Lo US Bureau of Labor Statistics (BLS) ha comunicato che nel mese di settembre sono stati creati 134 mila nuovi posti di lavoro nei settori non agricoli statunitensi, un dato ben inferiore alle aspettative (ferme a 180.000 unità). Il tasso di disoccupazione è sceso al 3,7% dal 3,9% del mese scorso. Si tratta del valore più basso dal 1969. Positive le revisioni dei mesi precedenti: il dato di luglio è stato rivisto a 165.000 unità (da 147.000) mentre quello di agosto è salito addirittura a 270.000 unità (da 201.000 mila). Nel complesso le revisioni portano a un aumento di 87.000 posti rispetto a quanto comunicato in precedenza. La crescita dei salari a settembre si è attestata al 2,8% a/a rispetto al 2,9% del mese precedente.

I dati odierni sono apparentemente deludenti. Gli investitori sembrano aver apprezzato le importanti revisioni dei mesi precedenti, che più che compensano il dato deludente di settembre. In linea con le attese è stata la crescita dei salari, che rimane vicino ai massimi dal 2009. Allo stesso tempo, la bilancia commerciale di agosto ha visto un ampliamento del deficit a 53,2 miliardi di dollari (livello più alto da febbraio), dai 50 di luglio. Il dato è risultato comunque in linea con le attese.

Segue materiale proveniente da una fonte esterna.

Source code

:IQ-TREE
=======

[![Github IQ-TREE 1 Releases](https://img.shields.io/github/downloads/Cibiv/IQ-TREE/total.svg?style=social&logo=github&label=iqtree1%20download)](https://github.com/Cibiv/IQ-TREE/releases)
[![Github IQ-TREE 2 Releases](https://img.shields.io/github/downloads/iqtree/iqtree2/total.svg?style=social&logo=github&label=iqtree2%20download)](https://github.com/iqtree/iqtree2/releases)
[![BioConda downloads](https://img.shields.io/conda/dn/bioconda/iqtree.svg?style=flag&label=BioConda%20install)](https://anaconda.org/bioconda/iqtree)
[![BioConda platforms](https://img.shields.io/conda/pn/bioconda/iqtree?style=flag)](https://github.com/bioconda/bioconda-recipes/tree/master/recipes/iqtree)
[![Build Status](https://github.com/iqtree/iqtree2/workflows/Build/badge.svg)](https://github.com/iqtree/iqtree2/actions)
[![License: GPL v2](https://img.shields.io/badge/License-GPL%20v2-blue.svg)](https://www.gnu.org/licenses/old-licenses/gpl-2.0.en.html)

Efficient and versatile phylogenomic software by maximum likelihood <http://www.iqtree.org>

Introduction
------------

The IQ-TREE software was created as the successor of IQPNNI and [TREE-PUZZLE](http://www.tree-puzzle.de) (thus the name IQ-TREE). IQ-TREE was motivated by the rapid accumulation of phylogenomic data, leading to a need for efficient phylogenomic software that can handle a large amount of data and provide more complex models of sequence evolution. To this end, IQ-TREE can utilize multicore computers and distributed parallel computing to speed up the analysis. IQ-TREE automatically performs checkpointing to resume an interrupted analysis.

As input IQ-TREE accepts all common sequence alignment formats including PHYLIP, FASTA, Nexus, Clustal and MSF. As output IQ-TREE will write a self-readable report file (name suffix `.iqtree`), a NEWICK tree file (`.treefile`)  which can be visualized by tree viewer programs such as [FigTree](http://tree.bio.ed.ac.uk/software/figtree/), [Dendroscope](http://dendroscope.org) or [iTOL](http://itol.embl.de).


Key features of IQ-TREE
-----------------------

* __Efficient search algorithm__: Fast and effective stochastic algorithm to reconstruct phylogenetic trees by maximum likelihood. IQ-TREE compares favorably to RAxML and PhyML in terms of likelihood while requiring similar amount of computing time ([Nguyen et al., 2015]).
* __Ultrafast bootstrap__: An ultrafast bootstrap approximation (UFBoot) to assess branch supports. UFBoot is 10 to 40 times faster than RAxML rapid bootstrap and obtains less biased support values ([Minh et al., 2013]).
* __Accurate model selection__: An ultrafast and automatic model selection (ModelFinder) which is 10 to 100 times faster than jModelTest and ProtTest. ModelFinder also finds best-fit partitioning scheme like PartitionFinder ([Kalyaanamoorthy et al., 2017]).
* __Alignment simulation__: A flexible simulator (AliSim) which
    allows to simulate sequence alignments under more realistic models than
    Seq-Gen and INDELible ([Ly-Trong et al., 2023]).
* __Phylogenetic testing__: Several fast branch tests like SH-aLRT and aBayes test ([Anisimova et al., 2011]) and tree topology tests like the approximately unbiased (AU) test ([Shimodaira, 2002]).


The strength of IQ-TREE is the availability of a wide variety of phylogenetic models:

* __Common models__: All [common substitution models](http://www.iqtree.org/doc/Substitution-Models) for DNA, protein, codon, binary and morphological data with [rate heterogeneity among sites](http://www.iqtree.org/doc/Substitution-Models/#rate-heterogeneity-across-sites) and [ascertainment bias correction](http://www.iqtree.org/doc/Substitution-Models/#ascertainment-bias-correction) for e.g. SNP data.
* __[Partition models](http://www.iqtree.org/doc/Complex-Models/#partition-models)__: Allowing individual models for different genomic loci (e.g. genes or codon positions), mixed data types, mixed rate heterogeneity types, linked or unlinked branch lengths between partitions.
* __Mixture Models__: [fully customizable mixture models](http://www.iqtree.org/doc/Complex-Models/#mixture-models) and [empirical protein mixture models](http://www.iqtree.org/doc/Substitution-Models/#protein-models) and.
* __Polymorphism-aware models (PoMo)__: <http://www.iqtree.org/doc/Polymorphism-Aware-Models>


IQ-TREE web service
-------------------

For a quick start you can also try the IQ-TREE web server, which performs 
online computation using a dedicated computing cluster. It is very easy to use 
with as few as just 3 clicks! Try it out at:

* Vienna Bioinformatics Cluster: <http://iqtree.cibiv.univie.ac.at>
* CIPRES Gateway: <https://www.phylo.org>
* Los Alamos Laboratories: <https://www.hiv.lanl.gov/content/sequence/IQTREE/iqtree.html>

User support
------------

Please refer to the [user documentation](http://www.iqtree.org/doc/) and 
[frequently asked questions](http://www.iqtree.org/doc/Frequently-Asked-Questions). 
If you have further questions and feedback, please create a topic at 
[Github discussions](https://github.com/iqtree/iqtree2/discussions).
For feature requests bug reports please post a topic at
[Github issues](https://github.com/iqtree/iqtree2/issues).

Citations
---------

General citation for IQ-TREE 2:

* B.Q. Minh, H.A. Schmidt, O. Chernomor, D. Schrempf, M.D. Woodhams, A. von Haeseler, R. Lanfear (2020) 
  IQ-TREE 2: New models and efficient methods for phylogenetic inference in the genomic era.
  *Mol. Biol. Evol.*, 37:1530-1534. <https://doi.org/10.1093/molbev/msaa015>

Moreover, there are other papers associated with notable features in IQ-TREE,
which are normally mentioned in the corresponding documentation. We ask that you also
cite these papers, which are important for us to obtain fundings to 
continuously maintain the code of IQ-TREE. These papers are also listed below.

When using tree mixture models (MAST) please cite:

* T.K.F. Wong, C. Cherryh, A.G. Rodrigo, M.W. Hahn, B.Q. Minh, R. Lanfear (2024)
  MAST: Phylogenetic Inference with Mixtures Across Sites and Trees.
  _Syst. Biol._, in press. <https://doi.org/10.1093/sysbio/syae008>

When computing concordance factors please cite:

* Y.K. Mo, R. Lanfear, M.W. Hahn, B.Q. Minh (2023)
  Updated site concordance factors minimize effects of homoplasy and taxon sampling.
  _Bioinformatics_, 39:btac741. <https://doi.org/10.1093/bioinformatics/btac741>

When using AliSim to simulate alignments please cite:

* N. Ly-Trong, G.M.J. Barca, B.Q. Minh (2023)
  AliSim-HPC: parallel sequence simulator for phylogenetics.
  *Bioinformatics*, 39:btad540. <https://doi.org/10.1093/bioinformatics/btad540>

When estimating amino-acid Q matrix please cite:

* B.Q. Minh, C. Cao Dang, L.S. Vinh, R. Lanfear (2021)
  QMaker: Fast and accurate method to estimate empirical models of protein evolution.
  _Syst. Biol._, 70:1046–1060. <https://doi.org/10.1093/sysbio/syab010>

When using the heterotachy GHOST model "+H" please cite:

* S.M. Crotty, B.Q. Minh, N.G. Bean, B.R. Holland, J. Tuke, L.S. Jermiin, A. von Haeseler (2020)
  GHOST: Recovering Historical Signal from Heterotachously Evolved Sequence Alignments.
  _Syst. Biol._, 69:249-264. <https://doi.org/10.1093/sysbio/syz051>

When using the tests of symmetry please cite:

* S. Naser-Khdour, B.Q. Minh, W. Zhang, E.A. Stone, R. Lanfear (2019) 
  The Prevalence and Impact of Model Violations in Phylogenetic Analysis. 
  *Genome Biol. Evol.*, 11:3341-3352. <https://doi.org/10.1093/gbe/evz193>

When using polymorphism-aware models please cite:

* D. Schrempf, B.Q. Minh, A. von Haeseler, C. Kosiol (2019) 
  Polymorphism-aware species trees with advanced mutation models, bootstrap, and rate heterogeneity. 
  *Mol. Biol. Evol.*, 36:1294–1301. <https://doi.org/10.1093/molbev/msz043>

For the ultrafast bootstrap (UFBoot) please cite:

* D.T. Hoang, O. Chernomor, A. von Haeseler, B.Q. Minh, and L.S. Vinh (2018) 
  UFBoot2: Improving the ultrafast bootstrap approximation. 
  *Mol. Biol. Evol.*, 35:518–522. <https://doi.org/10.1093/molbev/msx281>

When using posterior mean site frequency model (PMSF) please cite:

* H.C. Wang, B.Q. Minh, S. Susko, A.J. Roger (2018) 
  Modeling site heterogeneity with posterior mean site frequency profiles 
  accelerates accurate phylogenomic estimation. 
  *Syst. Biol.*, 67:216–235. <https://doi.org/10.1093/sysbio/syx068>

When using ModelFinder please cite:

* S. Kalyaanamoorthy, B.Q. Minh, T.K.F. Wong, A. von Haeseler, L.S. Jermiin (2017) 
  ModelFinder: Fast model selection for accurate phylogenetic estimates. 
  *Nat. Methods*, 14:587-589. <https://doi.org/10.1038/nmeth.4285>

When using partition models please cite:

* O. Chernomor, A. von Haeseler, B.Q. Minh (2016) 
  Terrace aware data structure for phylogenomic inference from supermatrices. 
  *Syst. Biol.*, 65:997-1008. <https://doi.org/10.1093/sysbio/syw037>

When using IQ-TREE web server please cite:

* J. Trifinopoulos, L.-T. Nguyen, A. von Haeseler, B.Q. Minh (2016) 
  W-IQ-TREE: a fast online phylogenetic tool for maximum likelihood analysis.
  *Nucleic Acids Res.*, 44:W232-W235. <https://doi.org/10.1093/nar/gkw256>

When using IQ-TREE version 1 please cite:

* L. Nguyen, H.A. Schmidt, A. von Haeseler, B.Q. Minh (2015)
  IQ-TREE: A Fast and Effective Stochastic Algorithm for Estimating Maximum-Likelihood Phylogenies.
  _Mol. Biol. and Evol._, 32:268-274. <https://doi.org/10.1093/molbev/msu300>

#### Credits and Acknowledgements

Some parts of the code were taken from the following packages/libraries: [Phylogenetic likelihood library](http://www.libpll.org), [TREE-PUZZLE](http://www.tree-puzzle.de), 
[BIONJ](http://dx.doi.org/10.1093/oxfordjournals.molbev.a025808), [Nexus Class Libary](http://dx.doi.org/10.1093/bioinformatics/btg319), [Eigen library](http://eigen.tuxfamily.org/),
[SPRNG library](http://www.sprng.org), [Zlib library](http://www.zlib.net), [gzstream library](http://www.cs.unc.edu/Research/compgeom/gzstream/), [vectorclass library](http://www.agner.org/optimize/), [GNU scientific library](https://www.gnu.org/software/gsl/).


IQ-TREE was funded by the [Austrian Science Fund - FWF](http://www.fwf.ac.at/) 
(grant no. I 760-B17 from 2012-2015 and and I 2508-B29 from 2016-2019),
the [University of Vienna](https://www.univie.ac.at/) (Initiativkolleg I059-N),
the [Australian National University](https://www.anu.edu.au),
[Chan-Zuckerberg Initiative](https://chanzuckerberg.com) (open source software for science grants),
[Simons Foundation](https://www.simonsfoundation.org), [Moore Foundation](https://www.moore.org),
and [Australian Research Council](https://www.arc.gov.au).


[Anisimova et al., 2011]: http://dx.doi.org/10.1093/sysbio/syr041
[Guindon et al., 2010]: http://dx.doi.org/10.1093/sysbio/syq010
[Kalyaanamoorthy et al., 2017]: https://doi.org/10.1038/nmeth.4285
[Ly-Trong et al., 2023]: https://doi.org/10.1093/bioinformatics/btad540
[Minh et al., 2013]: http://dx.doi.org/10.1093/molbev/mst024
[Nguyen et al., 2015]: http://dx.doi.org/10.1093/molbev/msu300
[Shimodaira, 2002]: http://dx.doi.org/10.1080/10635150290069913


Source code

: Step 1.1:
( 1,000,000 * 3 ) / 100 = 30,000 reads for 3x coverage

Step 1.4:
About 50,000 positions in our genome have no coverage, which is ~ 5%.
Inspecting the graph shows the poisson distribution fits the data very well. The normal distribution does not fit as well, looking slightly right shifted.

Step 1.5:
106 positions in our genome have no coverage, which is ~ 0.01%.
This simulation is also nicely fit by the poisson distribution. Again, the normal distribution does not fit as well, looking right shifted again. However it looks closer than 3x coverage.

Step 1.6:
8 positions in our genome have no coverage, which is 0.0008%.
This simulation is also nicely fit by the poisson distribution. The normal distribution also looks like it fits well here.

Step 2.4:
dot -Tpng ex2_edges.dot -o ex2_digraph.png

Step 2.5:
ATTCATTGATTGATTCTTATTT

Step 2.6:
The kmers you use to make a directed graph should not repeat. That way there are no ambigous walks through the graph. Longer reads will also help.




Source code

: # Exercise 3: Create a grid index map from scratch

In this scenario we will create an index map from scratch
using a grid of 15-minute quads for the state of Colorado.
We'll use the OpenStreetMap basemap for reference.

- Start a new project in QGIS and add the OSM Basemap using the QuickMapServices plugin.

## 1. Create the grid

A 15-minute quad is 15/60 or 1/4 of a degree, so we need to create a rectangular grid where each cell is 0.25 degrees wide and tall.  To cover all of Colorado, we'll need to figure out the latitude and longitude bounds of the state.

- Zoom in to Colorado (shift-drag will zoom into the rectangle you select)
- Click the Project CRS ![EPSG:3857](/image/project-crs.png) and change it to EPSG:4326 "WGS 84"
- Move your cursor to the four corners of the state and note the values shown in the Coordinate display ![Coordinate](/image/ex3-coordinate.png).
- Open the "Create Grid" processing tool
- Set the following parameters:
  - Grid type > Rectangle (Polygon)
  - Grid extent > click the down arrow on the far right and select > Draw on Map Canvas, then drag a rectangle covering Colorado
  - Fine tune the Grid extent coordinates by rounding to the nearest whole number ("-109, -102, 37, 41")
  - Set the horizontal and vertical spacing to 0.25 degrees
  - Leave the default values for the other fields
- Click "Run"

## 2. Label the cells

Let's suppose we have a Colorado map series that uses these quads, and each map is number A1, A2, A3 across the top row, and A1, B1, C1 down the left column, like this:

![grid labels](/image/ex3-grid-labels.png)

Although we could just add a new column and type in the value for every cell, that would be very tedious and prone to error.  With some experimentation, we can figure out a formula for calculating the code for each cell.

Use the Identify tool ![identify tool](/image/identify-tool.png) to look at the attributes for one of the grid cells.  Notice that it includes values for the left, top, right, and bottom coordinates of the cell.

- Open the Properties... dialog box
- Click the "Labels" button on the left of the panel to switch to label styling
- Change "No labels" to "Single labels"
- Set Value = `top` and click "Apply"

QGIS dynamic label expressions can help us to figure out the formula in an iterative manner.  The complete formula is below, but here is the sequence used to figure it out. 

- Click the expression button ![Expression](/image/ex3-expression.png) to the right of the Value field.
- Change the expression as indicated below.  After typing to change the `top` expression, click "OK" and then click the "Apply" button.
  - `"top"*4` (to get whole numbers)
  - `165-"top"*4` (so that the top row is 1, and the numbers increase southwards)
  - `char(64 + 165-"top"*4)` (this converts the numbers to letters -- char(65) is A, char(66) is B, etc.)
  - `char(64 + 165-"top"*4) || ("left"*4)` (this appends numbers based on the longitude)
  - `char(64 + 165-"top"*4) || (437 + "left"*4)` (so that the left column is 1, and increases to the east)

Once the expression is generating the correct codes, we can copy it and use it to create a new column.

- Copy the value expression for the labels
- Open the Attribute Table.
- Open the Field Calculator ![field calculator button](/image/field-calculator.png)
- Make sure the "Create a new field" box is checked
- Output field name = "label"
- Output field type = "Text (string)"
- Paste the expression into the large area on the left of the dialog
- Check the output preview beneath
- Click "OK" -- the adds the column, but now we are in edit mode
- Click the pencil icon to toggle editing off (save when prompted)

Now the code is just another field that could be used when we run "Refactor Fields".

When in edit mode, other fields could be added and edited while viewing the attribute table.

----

Nel complesso crediamo che i dati odierni non cambiano la strategia della Federal Reserve di procedere con un rialzo dei tassi a dicembre, portando i ritocchi sul 2018 a quattro. Anche il mercato sembra pensarla in questo modo. Sul comparto governativo, sono riaffiorate le vendite sui Treasury, con il rendimento sul decennale salito nuovamente al 3,24%, massimi dal 2014. Anche i future a Wall Street hanno accelerato al ribasso dopo i dati, visto che le figure odierne supportano la view hawkish preannunciata da Powell in settimana.